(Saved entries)
☆ ☆ ☆

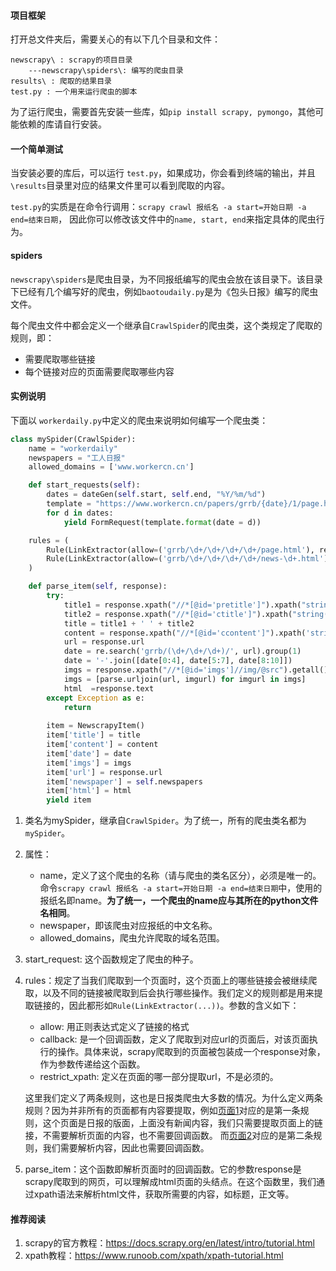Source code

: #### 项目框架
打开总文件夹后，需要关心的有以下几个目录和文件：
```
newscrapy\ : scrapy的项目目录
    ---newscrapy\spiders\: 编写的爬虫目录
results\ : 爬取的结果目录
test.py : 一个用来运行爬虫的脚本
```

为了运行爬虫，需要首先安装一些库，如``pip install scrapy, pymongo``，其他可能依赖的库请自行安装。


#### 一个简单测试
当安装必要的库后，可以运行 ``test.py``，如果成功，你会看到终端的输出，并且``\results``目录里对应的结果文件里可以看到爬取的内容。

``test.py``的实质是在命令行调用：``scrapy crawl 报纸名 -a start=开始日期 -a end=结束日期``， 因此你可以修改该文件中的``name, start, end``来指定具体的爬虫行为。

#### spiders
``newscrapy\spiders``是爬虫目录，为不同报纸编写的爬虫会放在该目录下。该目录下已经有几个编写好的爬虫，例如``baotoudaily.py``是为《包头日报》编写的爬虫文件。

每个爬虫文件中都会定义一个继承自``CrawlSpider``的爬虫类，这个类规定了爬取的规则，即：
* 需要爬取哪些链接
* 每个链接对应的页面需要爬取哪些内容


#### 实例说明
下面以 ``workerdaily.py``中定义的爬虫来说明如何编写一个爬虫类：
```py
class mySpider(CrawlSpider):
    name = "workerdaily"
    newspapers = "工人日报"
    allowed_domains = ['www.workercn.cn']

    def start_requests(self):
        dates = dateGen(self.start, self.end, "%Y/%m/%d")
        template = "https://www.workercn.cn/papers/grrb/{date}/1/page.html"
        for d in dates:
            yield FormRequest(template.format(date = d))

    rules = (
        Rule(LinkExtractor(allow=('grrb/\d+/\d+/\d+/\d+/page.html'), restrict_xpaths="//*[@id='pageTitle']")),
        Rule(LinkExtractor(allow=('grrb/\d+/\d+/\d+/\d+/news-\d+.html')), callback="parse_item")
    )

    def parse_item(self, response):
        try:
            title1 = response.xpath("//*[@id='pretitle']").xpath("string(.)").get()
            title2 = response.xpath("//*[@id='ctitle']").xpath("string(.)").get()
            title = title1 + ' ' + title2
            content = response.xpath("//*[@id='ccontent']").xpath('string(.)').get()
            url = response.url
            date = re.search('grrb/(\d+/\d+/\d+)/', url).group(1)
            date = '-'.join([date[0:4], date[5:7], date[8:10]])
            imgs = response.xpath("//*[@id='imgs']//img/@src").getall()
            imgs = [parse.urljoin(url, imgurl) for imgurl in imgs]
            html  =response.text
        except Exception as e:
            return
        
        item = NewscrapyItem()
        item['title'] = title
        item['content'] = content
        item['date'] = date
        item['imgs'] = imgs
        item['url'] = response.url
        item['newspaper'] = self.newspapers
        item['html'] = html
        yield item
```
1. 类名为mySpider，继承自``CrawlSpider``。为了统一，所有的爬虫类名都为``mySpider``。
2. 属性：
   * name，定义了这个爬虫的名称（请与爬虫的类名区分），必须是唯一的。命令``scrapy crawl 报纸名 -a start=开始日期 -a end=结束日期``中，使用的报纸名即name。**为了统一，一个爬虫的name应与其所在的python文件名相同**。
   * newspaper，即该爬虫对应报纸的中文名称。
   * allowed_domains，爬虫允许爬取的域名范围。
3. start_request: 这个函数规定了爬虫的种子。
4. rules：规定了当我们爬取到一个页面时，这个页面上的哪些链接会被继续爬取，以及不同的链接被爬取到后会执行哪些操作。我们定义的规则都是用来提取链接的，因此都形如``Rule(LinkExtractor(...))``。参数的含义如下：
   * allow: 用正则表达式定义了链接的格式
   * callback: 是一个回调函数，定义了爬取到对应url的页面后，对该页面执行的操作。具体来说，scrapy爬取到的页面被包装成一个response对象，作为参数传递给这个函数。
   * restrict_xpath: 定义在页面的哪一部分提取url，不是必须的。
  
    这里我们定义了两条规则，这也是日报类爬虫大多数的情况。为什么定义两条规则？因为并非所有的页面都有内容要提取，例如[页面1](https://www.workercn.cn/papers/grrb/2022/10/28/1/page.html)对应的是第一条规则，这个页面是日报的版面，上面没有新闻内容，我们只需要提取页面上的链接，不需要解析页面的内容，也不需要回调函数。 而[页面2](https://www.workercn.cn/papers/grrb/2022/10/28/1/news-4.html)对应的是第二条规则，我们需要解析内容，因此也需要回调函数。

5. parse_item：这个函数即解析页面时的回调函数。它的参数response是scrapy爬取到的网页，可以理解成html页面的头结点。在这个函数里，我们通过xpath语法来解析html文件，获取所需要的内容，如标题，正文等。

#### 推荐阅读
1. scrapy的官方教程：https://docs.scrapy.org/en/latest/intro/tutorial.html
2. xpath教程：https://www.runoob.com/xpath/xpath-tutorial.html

☆ ☆ ☆

Aim of the exercise
Could you print the data exactly as it appears and keep the pictures out?

Solution
Source code

: #### 项目框架
打开总文件夹后，需要关心的有以下几个目录和文件：
```
newscrapy\ : scrapy的项目目录
    ---newscrapy\spiders\: 编写的爬虫目录
results\ : 爬取的结果目录
test.py : 一个用来运行爬虫的脚本
```

为了运行爬虫，需要首先安装一些库，如``pip install scrapy, pymongo``，其他可能依赖的库请自行安装。


#### 一个简单测试
当安装必要的库后，可以运行 ``test.py``，如果成功，你会看到终端的输出，并且``\results``目录里对应的结果文件里可以看到爬取的内容。

``test.py``的实质是在命令行调用：``scrapy crawl 报纸名 -a start=开始日期 -a end=结束日期``， 因此你可以修改该文件中的``name, start, end``来指定具体的爬虫行为。

#### spiders
``newscrapy\spiders``是爬虫目录，为不同报纸编写的爬虫会放在该目录下。该目录下已经有几个编写好的爬虫，例如``baotoudaily.py``是为《包头日报》编写的爬虫文件。

每个爬虫文件中都会定义一个继承自``CrawlSpider``的爬虫类，这个类规定了爬取的规则，即：
* 需要爬取哪些链接
* 每个链接对应的页面需要爬取哪些内容


#### 实例说明
下面以 ``workerdaily.py``中定义的爬虫来说明如何编写一个爬虫类：
```py
class mySpider(CrawlSpider):
    name = "workerdaily"
    newspapers = "工人日报"
    allowed_domains = ['www.workercn.cn']

    def start_requests(self):
        dates = dateGen(self.start, self.end, "%Y/%m/%d")
        template = "https://www.workercn.cn/papers/grrb/{date}/1/page.html"
        for d in dates:
            yield FormRequest(template.format(date = d))

    rules = (
        Rule(LinkExtractor(allow=('grrb/\d+/\d+/\d+/\d+/page.html'), restrict_xpaths="//*[@id='pageTitle']")),
        Rule(LinkExtractor(allow=('grrb/\d+/\d+/\d+/\d+/news-\d+.html')), callback="parse_item")
    )

    def parse_item(self, response):
        try:
            title1 = response.xpath("//*[@id='pretitle']").xpath("string(.)").get()
            title2 = response.xpath("//*[@id='ctitle']").xpath("string(.)").get()
            title = title1 + ' ' + title2
            content = response.xpath("//*[@id='ccontent']").xpath('string(.)').get()
            url = response.url
            date = re.search('grrb/(\d+/\d+/\d+)/', url).group(1)
            date = '-'.join([date[0:4], date[5:7], date[8:10]])
            imgs = response.xpath("//*[@id='imgs']//img/@src").getall()
            imgs = [parse.urljoin(url, imgurl) for imgurl in imgs]
            html  =response.text
        except Exception as e:
            return
        
        item = NewscrapyItem()
        item['title'] = title
        item['content'] = content
        item['date'] = date
        item['imgs'] = imgs
        item['url'] = response.url
        item['newspaper'] = self.newspapers
        item['html'] = html
        yield item
```
1. 类名为mySpider，继承自``CrawlSpider``。为了统一，所有的爬虫类名都为``mySpider``。
2. 属性：
   * name，定义了这个爬虫的名称（请与爬虫的类名区分），必须是唯一的。命令``scrapy crawl 报纸名 -a start=开始日期 -a end=结束日期``中，使用的报纸名即name。**为了统一，一个爬虫的name应与其所在的python文件名相同**。
   * newspaper，即该爬虫对应报纸的中文名称。
   * allowed_domains，爬虫允许爬取的域名范围。
3. start_request: 这个函数规定了爬虫的种子。
4. rules：规定了当我们爬取到一个页面时，这个页面上的哪些链接会被继续爬取，以及不同的链接被爬取到后会执行哪些操作。我们定义的规则都是用来提取链接的，因此都形如``Rule(LinkExtractor(...))``。参数的含义如下：
   * allow: 用正则表达式定义了链接的格式
   * callback: 是一个回调函数，定义了爬取到对应url的页面后，对该页面执行的操作。具体来说，scrapy爬取到的页面被包装成一个response对象，作为参数传递给这个函数。
   * restrict_xpath: 定义在页面的哪一部分提取url，不是必须的。
  
    这里我们定义了两条规则，这也是日报类爬虫大多数的情况。为什么定义两条规则？因为并非所有的页面都有内容要提取，例如[页面1](https://www.workercn.cn/papers/grrb/2022/10/28/1/page.html)对应的是第一条规则，这个页面是日报的版面，上面没有新闻内容，我们只需要提取页面上的链接，不需要解析页面的内容，也不需要回调函数。 而[页面2](https://www.workercn.cn/papers/grrb/2022/10/28/1/news-4.html)对应的是第二条规则，我们需要解析内容，因此也需要回调函数。

5. parse_item：这个函数即解析页面时的回调函数。它的参数response是scrapy爬取到的网页，可以理解成html页面的头结点。在这个函数里，我们通过xpath语法来解析html文件，获取所需要的内容，如标题，正文等。

#### 推荐阅读
1. scrapy的官方教程：https://docs.scrapy.org/en/latest/intro/tutorial.html
2. xpath教程：https://www.runoob.com/xpath/xpath-tutorial.html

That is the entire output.